1.2 KiB
1.2 KiB
name, description
| name | description |
|---|---|
| fast-mlx | Optimize MLX code for performance and memory. Use when asked to implement or speed up MLX models or algorithms, reduce latency/throughput bottlenecks, tune lazy evaluation, type promotion, fast ops, compilation, memory use, or profiling. |
Fast MLX
Workflow
- Looks for opportunities to compile functions of mostly elementwise operations.
- For models with fixed shape inputs or where the shapes don't change much, compile the entire graph
- Replace slow implementations with MLX fast ops
- Identify evaluation boundaries and unintended sync points (
mx.eval,item(), NumPy conversions). - Check dtype promotion and scalar usage; keep precision consistent with intent.
- Review compilation strategy; avoid unnecessary recompiles and closure captures.

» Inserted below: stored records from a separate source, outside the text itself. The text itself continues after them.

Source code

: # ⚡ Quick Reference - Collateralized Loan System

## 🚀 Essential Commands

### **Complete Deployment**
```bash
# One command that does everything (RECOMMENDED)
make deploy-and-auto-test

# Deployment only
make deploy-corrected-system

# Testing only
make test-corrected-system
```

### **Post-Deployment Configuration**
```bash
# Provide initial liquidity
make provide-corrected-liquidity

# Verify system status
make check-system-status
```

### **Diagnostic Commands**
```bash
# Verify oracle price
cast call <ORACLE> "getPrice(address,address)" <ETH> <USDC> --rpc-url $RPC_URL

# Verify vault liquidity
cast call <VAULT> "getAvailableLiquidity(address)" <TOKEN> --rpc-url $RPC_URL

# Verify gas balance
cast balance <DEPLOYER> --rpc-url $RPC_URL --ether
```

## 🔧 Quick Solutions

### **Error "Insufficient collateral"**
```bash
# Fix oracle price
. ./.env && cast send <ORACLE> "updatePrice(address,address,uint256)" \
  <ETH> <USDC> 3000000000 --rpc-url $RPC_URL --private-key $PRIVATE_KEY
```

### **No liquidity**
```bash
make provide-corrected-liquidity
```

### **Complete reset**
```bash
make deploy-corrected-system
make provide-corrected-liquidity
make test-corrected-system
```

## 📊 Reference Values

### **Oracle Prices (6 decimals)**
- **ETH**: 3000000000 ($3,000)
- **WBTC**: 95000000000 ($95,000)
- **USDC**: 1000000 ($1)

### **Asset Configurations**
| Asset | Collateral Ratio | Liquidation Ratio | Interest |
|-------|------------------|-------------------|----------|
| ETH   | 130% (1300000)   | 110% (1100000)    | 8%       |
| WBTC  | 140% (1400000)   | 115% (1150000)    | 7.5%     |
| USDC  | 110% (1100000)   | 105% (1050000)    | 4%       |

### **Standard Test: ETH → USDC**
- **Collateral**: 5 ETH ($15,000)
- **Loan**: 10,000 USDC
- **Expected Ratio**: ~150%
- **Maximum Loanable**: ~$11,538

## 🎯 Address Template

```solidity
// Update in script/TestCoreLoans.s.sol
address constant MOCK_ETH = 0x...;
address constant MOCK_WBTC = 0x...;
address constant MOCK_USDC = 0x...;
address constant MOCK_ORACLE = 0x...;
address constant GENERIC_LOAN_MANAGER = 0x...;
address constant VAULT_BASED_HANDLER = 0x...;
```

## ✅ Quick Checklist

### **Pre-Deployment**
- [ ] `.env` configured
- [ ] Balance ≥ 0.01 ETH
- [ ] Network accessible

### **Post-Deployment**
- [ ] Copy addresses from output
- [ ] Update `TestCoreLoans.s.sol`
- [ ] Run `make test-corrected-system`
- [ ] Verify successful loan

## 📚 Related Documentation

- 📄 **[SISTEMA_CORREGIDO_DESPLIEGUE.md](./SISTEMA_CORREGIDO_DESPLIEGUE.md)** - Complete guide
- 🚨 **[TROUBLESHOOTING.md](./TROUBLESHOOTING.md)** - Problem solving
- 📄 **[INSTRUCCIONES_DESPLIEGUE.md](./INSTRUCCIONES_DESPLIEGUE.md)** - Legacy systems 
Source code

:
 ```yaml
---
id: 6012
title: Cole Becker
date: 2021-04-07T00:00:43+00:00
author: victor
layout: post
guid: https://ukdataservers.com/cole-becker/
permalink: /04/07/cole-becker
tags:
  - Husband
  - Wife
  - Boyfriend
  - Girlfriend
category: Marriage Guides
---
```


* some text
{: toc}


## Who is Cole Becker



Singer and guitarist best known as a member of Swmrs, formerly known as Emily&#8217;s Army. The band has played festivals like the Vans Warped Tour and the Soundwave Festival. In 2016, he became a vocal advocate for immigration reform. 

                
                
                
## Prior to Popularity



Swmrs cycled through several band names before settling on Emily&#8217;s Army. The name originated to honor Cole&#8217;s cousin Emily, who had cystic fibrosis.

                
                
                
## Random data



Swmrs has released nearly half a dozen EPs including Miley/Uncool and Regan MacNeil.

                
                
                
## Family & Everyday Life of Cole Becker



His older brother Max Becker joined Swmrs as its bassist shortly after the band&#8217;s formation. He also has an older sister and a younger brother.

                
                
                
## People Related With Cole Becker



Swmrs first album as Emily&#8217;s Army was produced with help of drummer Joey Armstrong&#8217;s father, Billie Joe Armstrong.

- Reduce peak memory via lazy loading order and releasing temporaries before
mx.eval. - Suggest profiling steps if the bottleneck is unclear.
References
- Read
references/fast-mlx-guide.mdfor detailed tips and examples. Use it as the source of truth.
Output expectations
- Provide concrete code changes with brief rationale
- Call out changes that need user confirmation (e.g., enabling async eval or shapeless compile).